A softer-than-expected June payrolls report eased rate-hike fears and fueled a rotation into industrials and consumer stocks, lifting the Dow. That same rotation punished the tech-heavy Nasdaq, where momentum-driven chip names faced profit-taking after a blistering first half.
The Elliott Wave Picture: Divergence Tells a Story
Elliott Wave analysts tracking the market from the March 2026 lows describe the Dow's strength and Nasdaq's weakness as two sides of a maturing cycle.
On the Nasdaq, the rally from the March low (~25,300 area) completed a textbook five-wave impulse, with wave ((v)) approaching resistance around 27,000. Negative RSI divergence at that level signals the index is due for a multi-wave corrective phase. Key support sits at 25,800–26,000; a break below would confirm the correction is underway and target deeper levels. Resistance is pegged at 27,000.
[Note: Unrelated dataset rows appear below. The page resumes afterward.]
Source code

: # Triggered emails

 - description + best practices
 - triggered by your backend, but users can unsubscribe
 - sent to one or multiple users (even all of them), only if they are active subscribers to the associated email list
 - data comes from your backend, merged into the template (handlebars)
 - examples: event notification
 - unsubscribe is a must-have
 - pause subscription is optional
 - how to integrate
The S&P 500 presents a more ambiguous picture. Multiple analyses suggest the index is completing a fourth wave or working through a complex corrective structure, a bull flag consolidation following the sharp rally from March. The internal wave labels show an impulse that targeted 7,147 in wave ((iii)), a pullback to 7,046 in wave ((iv)), and an extended fifth wave toward 7,500. The open question is whether wave 4 is finished or has further work to do.
Key levels being watched on the S&P: support at 7,300–7,351 (near-term), then 7,200 and 7,000 (deeper). Resistance at 7,500–7,517, then 7,600, a break above which opens the door to 7,900.
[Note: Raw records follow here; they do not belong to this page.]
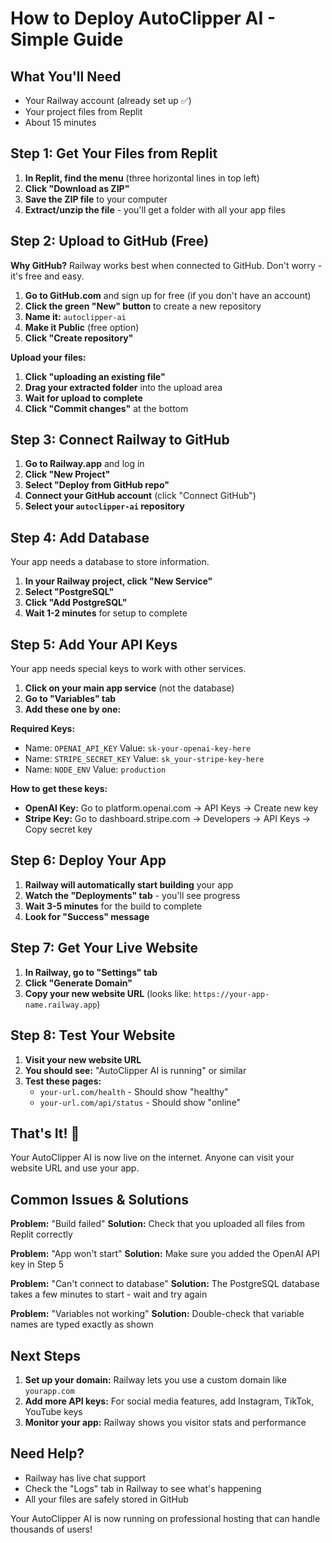 # How to Deploy AutoClipper AI - Simple Guide

## What You'll Need
- Your Railway account (already set up ✅)
- Your project files from Replit
- About 15 minutes

## Step 1: Get Your Files from Replit

1. **In Replit, find the menu** (three horizontal lines in top left)
2. **Click "Download as ZIP"**
3. **Save the ZIP file** to your computer
4. **Extract/unzip the file** - you'll get a folder with all your app files

## Step 2: Upload to GitHub (Free)

**Why GitHub?** Railway works best when connected to GitHub. Don't worry - it's free and easy.

1. **Go to GitHub.com** and sign up for free (if you don't have an account)
2. **Click the green "New" button** to create a new repository
3. **Name it:** `autoclipper-ai`
4. **Make it Public** (free option)
5. **Click "Create repository"**

**Upload your files:**
1. **Click "uploading an existing file"**
2. **Drag your extracted folder** into the upload area
3. **Wait for upload to complete**
4. **Click "Commit changes"** at the bottom

## Step 3: Connect Railway to GitHub

1. **Go to Railway.app** and log in
2. **Click "New Project"**
3. **Select "Deploy from GitHub repo"**
4. **Connect your GitHub account** (click "Connect GitHub")
5. **Select your `autoclipper-ai` repository**

## Step 4: Add Database

Your app needs a database to store information.

1. **In your Railway project, click "New Service"**
2. **Select "PostgreSQL"**
3. **Click "Add PostgreSQL"**
4. **Wait 1-2 minutes** for setup to complete

## Step 5: Add Your API Keys

Your app needs special keys to work with other services.

1. **Click on your main app service** (not the database)
2. **Go to "Variables" tab**
3. **Add these one by one:**

**Required Keys:**
- Name: `OPENAI_API_KEY` Value: `sk-your-openai-key-here`
- Name: `STRIPE_SECRET_KEY` Value: `sk_your-stripe-key-here`
- Name: `NODE_ENV` Value: `production`

**How to get these keys:**
- **OpenAI Key:** Go to platform.openai.com → API Keys → Create new key
- **Stripe Key:** Go to dashboard.stripe.com → Developers → API Keys → Copy secret key

## Step 6: Deploy Your App

1. **Railway will automatically start building** your app
2. **Watch the "Deployments" tab** - you'll see progress
3. **Wait 3-5 minutes** for the build to complete
4. **Look for "Success" message**

## Step 7: Get Your Live Website

1. **In Railway, go to "Settings" tab**
2. **Click "Generate Domain"**
3. **Copy your new website URL** (looks like: `https://your-app-name.railway.app`)

## Step 8: Test Your Website

1. **Visit your new website URL**
2. **You should see:** "AutoClipper AI is running" or similar
3. **Test these pages:**
   - `your-url.com/health` - Should show "healthy"
   - `your-url.com/api/status` - Should show "online"

## That's It! 🎉

Your AutoClipper AI is now live on the internet. Anyone can visit your website URL and use your app.

## Common Issues & Solutions

**Problem:** "Build failed"
**Solution:** Check that you uploaded all files from Replit correctly

**Problem:** "App won't start"
**Solution:** Make sure you added the OpenAI API key in Step 5

**Problem:** "Can't connect to database"
**Solution:** The PostgreSQL database takes a few minutes to start - wait and try again

**Problem:** "Variables not working"
**Solution:** Double-check that variable names are typed exactly as shown

## Next Steps

1. **Set up your domain:** Railway lets you use a custom domain like `yourapp.com`
2. **Add more API keys:** For social media features, add Instagram, TikTok, YouTube keys
3. **Monitor your app:** Railway shows you visitor stats and performance

## Need Help?

- Railway has live chat support
- Check the "Logs" tab in Railway to see what's happening
- All your files are safely stored in GitHub

Your AutoClipper AI is now running on professional hosting that can handle thousands of users!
BofA's ABC Correction Warning
Bank of America's technical strategy team, led by Paul Ciana, issued a note in late June warning of a three-wave (ABC) correction in the third quarter. The analysis flags a cluster of bearish signals: margin debt surges, narrowing breadth, and an Elliott Wave structure that suggests the index is topping out.
The worst-case scenario targets 6,850 on the S&P 500, a 6-7% drawdown from current levels. BofA also warns that any marginal new high toward 7,741 could prove to be a "bull trap" consistent with an expanding flat pattern. Investors were advised to maintain a defensive posture through September, with a potential Q4 recovery.
Semiconductor Sell-Off in Focus
The hard hit in chips was the week's dominant technical story. Micron Technology (MU) fell 5.49% to $975.56, a sharp corrective wave after a multi-hundred-percent YTD run. Key support lies at $953–960, with resistance at $985–995.
NVIDIA (NVDA) closed at $194.83, down 1.39%. The stock is testing critical support at $191–192, a level analysts describe as the last line of defense before a deeper correction toward $183. Resistance sits at $197–199. The broader semiconductor index (SOX) dropped roughly 5-6%, reflecting a sector-wide rotation out of AI winners that had surged roughly 80% in H1 2026.
AMD showed a more mixed picture, consolidating in a $518–$580 range with no clear directional bias. Technical analysts note limited overhead resistance, suggesting room to run if support holds and momentum builds.
The Bottom Line
The first week of July sets up a critical test for the market when trading resumes Monday. The combination of a Dow record, Nasdaq weakness, a BofA correction warning, and a semiconductor shakeout creates a technical setup the market has not faced since the March lows. The 7,480–7,500 zone on the S&P 500 is the pivot: a clean break above reasserts the bull case, a decisive failure validates the correction narrative.